Notation check, argmax of values in a set

Question

Among C different possible values for each y and m total y's, I want to show the value with maximum number of $y$ having that value.

Let's assume there are $m$ different functions $y_1$,...,$y_m$ each of which can output a value from the set of possible outcomes {1,...,C}. I want to know what outcome is the most common among all the function outputs.

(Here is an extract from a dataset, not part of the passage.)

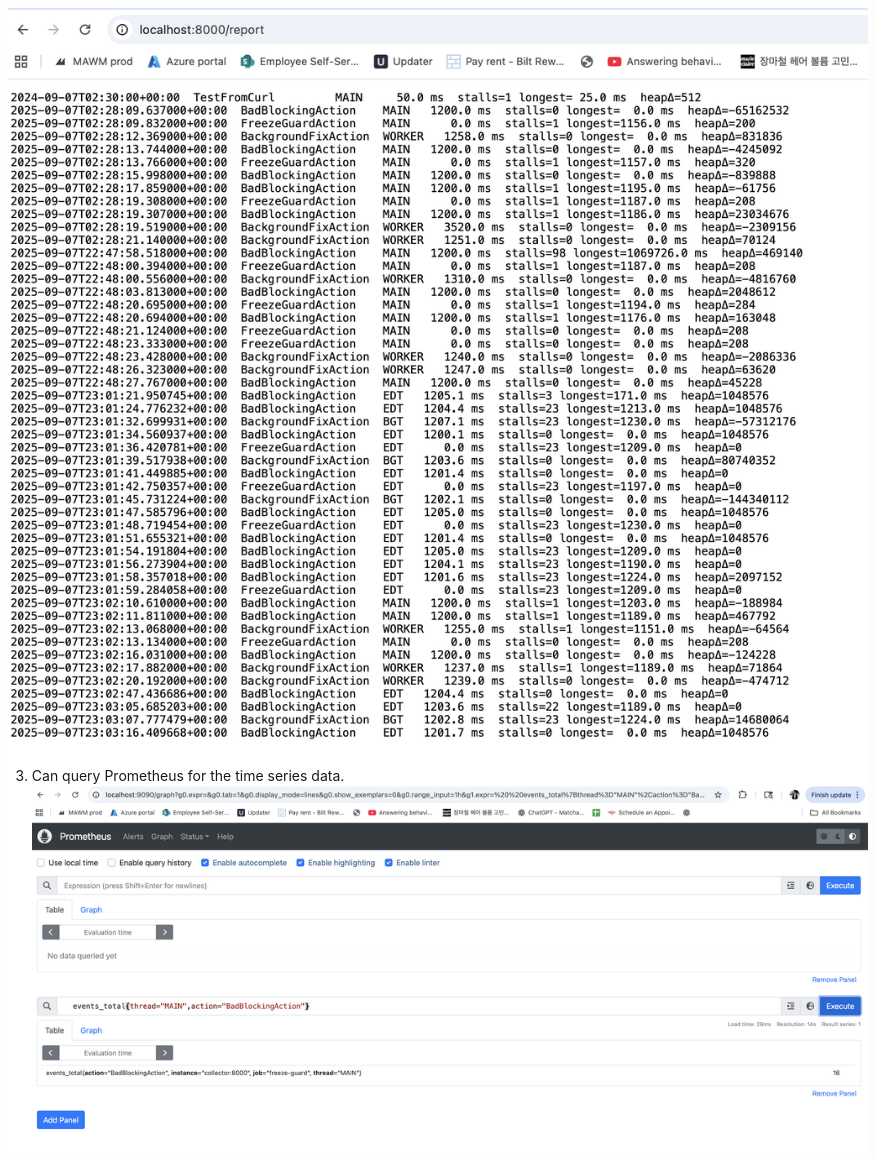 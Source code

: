 ![alt text](/docs/images/image-8.png)

3. Can query Prometheus for the time series data.
![alt text](/docs/images/image-12.png)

This is the notation that I have so far:

$\hat{y}_i = \underset{c\in\{1,...,C\}}{\mathrm{argmax}}(\{y^{(j)}=c\}_{j=1}^m)$

Is this a correct notation?

Answer 1

What you are looking for is $$ c^{\star}\in\operatorname{argmax}_{c\in\{1,\ldots,C\}}(|\{i\in\{1,\ldots,m\}\colon y_{i}=c\}|). $$ There were two issues in your formulation:

1. $\operatorname{argmax}$ returns a set (what if more than one element maximizes?), so you should use $\in$ instead of $=$.
2. $\operatorname{argmax}$ acts on collections that have a maximum (in your version, you were passing it a set with no clear ordering, let alone a maximum) so we need to take the cardinality $|\cdot|$.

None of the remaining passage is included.